ConsensusActualPrevious
HICP - M/M0.2%0.2%0.6%
HICP - Y/Y2.6%2.6%2.4%
Narrow Core - M/M0.4%0.7%
Narrow Core - Y/Y2.9%2.9%2.7%

Highlights

The Eurozone HICP measure of inflation showed stronger price measures in May, confirming the results of flash estimates. The headline measure rose 0.2 percent on the month after a previous increase of 0.6 percent in April, with the year-over-year increase picking up from 2.4 percent to 2.6 percent, in line with the flash estimate and the consensus forecast. The narrow core measure rose 0.4 percent after a previous increase of 0.7 percent, with the year-over-year increase strengthening from 2.7 percent in April to 2.9 percent in May.

Energy and services prices were the main factors pushing headline HICP inflation higher in May. Energy prices rose 0.3 percent on the year after a previous decline of 0.6 percent, while the year-over-year increase in services prices picked up from 3.7 percent to 4.1 percent. This was offset by more moderate increases in food prices and non-energy industrial good prices.

On a regional basis, the increase in Eurozone HICP inflation in May was broad-based across major economies.

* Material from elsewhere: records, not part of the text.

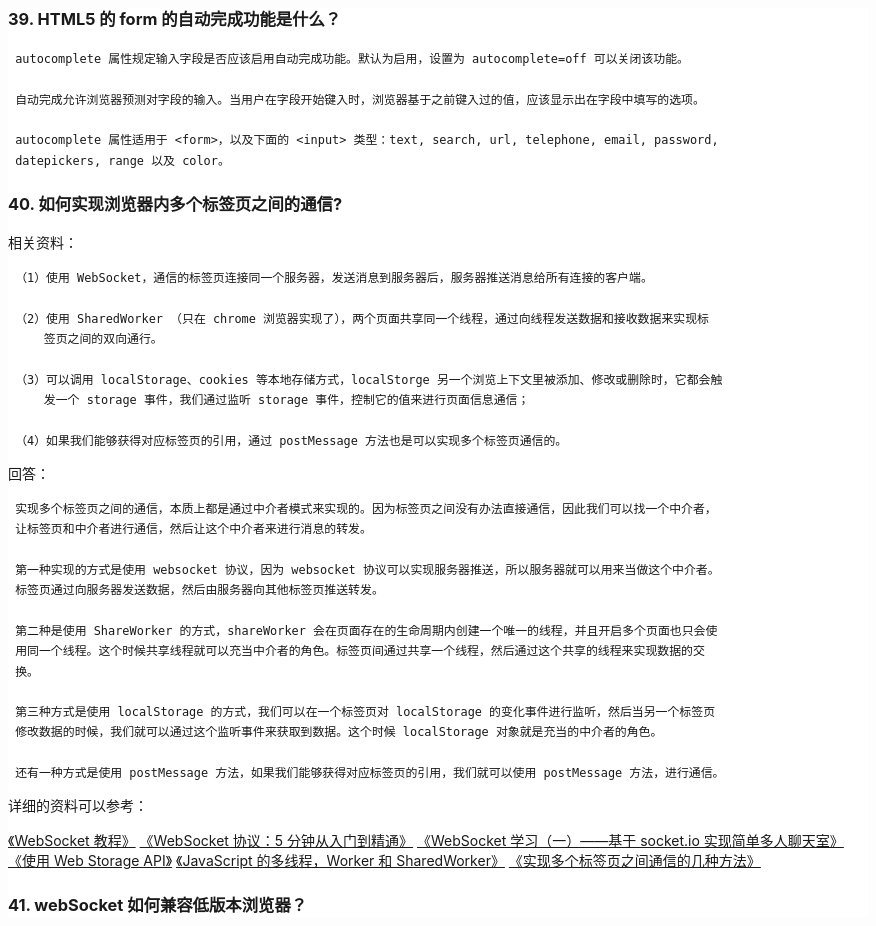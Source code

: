 <a name="908b3d3d"></a>

### 39. HTML5 的 form 的自动完成功能是什么？

     autocomplete 属性规定输入字段是否应该启用自动完成功能。默认为启用，设置为 autocomplete=off 可以关闭该功能。

     自动完成允许浏览器预测对字段的输入。当用户在字段开始键入时，浏览器基于之前键入过的值，应该显示出在字段中填写的选项。

     autocomplete 属性适用于 <form>，以及下面的 <input> 类型：text, search, url, telephone, email, password,
     datepickers, range 以及 color。

<a name="ac2b29ca"></a>

### 40. 如何实现浏览器内多个标签页之间的通信?

相关资料：

     （1）使用 WebSocket，通信的标签页连接同一个服务器，发送消息到服务器后，服务器推送消息给所有连接的客户端。

     （2）使用 SharedWorker （只在 chrome 浏览器实现了），两个页面共享同一个线程，通过向线程发送数据和接收数据来实现标
         签页之间的双向通行。

     （3）可以调用 localStorage、cookies 等本地存储方式，localStorge 另一个浏览上下文里被添加、修改或删除时，它都会触
         发一个 storage 事件，我们通过监听 storage 事件，控制它的值来进行页面信息通信；

     （4）如果我们能够获得对应标签页的引用，通过 postMessage 方法也是可以实现多个标签页通信的。

回答：

     实现多个标签页之间的通信，本质上都是通过中介者模式来实现的。因为标签页之间没有办法直接通信，因此我们可以找一个中介者，
     让标签页和中介者进行通信，然后让这个中介者来进行消息的转发。

     第一种实现的方式是使用 websocket 协议，因为 websocket 协议可以实现服务器推送，所以服务器就可以用来当做这个中介者。
     标签页通过向服务器发送数据，然后由服务器向其他标签页推送转发。

     第二种是使用 ShareWorker 的方式，shareWorker 会在页面存在的生命周期内创建一个唯一的线程，并且开启多个页面也只会使
     用同一个线程。这个时候共享线程就可以充当中介者的角色。标签页间通过共享一个线程，然后通过这个共享的线程来实现数据的交
     换。

     第三种方式是使用 localStorage 的方式，我们可以在一个标签页对 localStorage 的变化事件进行监听，然后当另一个标签页
     修改数据的时候，我们就可以通过这个监听事件来获取到数据。这个时候 localStorage 对象就是充当的中介者的角色。

     还有一种方式是使用 postMessage 方法，如果我们能够获得对应标签页的引用，我们就可以使用 postMessage 方法，进行通信。

详细的资料可以参考：

[《WebSocket 教程》](http://www.ruanyifeng.com/blog/2017/05/websocket.html)
[《WebSocket 协议：5 分钟从入门到精通》](https://www.cnblogs.com/chyingp/p/websocket-deep-in.html)
[《WebSocket 学习（一）——基于 socket.io 实现简单多人聊天室》](https://segmentfault.com/a/1190000011538416)
[《使用 Web Storage API》](https://developer.mozilla.org/zh-CN/docs/Web/API/Web_Storage_API/Using_the_Web_Storage_API)
[《JavaScript 的多线程，Worker 和 SharedWorker》](https://www.zhuwenlong.com/blog/article/590ea64fe55f0f385f9a12e5)
[《实现多个标签页之间通信的几种方法》](https://juejin.im/post/5acdba01f265da23826e5633#heading-1)

<a name="3c49b7b2"></a>

### 41. webSocket 如何兼容低版本浏览器？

German inflation increased from 2.4 percent in April to 2.8 percent in May while French inflation picked up from 2.4 percent to 2.6 percent. Spanish inflation also picked up further from 3.4 percent to 3.8 percent, partly offset by a small fall in Italian inflation from 0.9 percent to 0.8 percent.

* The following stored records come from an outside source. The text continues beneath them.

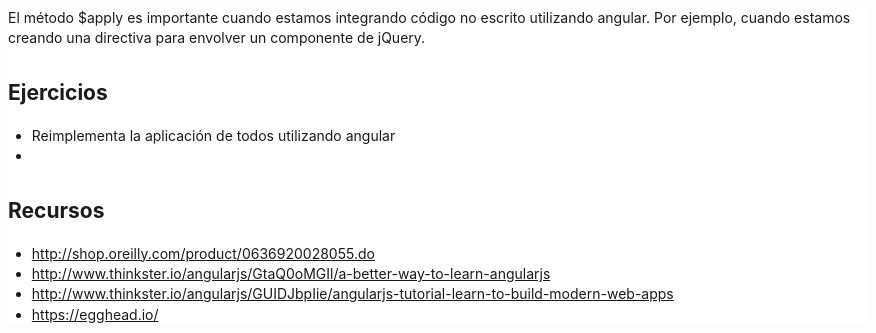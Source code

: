 El método $apply es importante cuando estamos integrando código no escrito utilizando angular. Por ejemplo, cuando estamos creando una directiva para envolver un componente de jQuery.

## Ejercicios

* Reimplementa la aplicación de todos utilizando angular
* 


## Recursos

* http://shop.oreilly.com/product/0636920028055.do
* http://www.thinkster.io/angularjs/GtaQ0oMGIl/a-better-way-to-learn-angularjs
* http://www.thinkster.io/angularjs/GUIDJbpIie/angularjs-tutorial-learn-to-build-modern-web-apps
* https://egghead.io/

Today's data left the Eurozone RPI-P measure unchanged at minus 33 but resulted in a fall in the RPI measure from minus 19 to minus 31, indicating that data are now coming in somewhat further below consensus expectations.

Definition

The harmonised index of consumer prices (HICP) is a measure of consumer prices used to calculate inflation on a consistent basis across the European Union. Changes in the index provide an estimate of inflation, as targeted by the European Central Bank (ECB). Eurostat provides statistics for the EU and Eurozone aggregates, individual member states and for the major subsectors. Over the short-term, the central bank focusses on a number of core measures which seek to strip out the most volatile components and so give a much better guide to underlying developments. Amongst these, financial markets normally concentrate upon the narrowest gauge which excludes energy, food, alcohol and tobacco.

Description

The measure of choice in the European Monetary Union (EMU) is the harmonized index of consumer prices which has been constructed to allow cross member state comparisons. An investor who understands how inflation influences the markets will benefit over those investors that do not understand the impact. In the European Monetary Union, where monetary policy decisions rest on the ECB's inflation target, the rate of inflation directly affects all interest rates charged to business and the consumer.

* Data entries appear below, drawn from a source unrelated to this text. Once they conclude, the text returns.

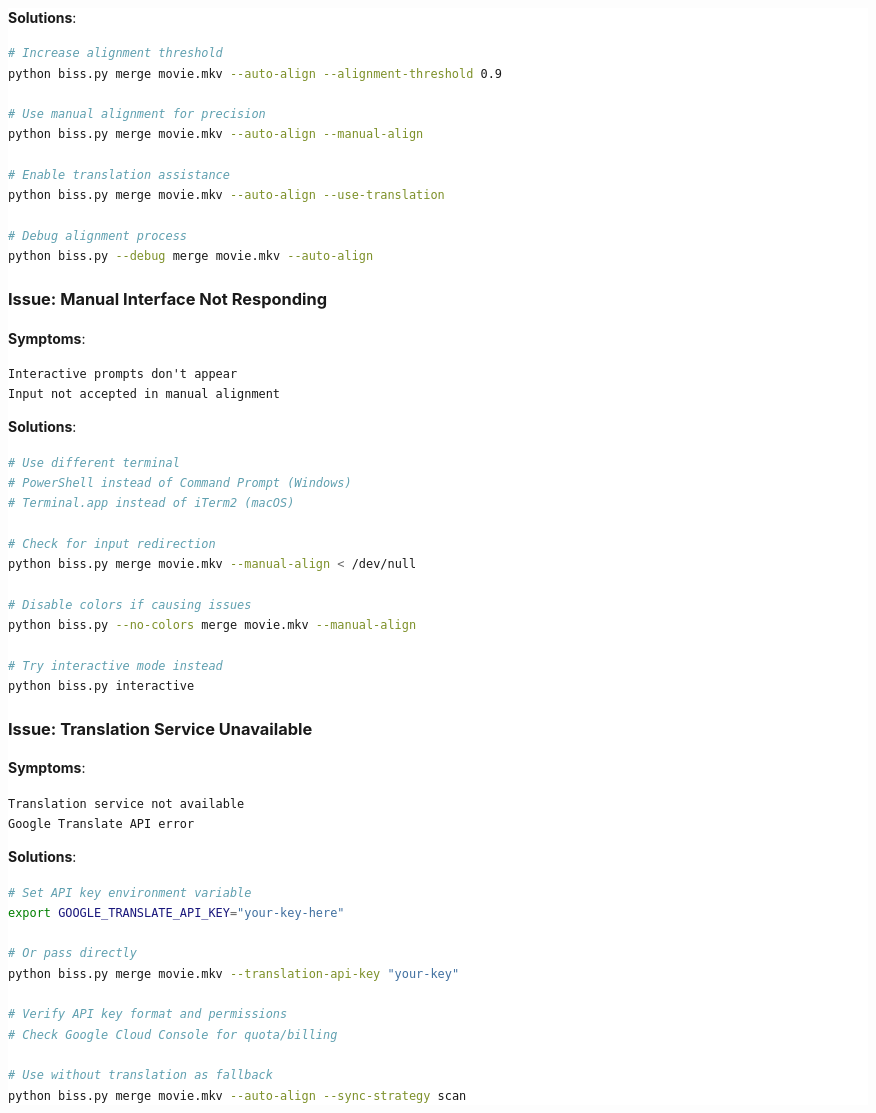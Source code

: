 **Solutions**:
```bash
# Increase alignment threshold
python biss.py merge movie.mkv --auto-align --alignment-threshold 0.9

# Use manual alignment for precision
python biss.py merge movie.mkv --auto-align --manual-align

# Enable translation assistance
python biss.py merge movie.mkv --auto-align --use-translation

# Debug alignment process
python biss.py --debug merge movie.mkv --auto-align
```

### Issue: Manual Interface Not Responding

**Symptoms**:
```
Interactive prompts don't appear
Input not accepted in manual alignment
```

**Solutions**:
```bash
# Use different terminal
# PowerShell instead of Command Prompt (Windows)
# Terminal.app instead of iTerm2 (macOS)

# Check for input redirection
python biss.py merge movie.mkv --manual-align < /dev/null

# Disable colors if causing issues
python biss.py --no-colors merge movie.mkv --manual-align

# Try interactive mode instead
python biss.py interactive
```

### Issue: Translation Service Unavailable

**Symptoms**:
```
Translation service not available
Google Translate API error
```

**Solutions**:
```bash
# Set API key environment variable
export GOOGLE_TRANSLATE_API_KEY="your-key-here"

# Or pass directly
python biss.py merge movie.mkv --translation-api-key "your-key"

# Verify API key format and permissions
# Check Google Cloud Console for quota/billing

# Use without translation as fallback
python biss.py merge movie.mkv --auto-align --sync-strategy scan
```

Inflation is an increase in the overall prices of goods and services. The relationship between inflation and interest rates is the key to understanding how indicators such as the CPI influence the markets - and your investments.

Inflation (along with various risks) basically explains how interest rates are set on everything from your mortgage and auto loans to Treasury bills, notes and bonds. As the rate of inflation changes and as expectations on inflation change, the markets adjust interest rates. The effect ripples across stocks, bonds, commodities, and your portfolio, often in a dramatic fashion.

By tracking inflation, whether high or low, rising or falling, investors can anticipate how different types of investments will perform. Over the long run, the bond market will rally (fall) when increases in the HICP are small (large). The equity market rallies with the bond market because low inflation promises low interest rates and is good for profits.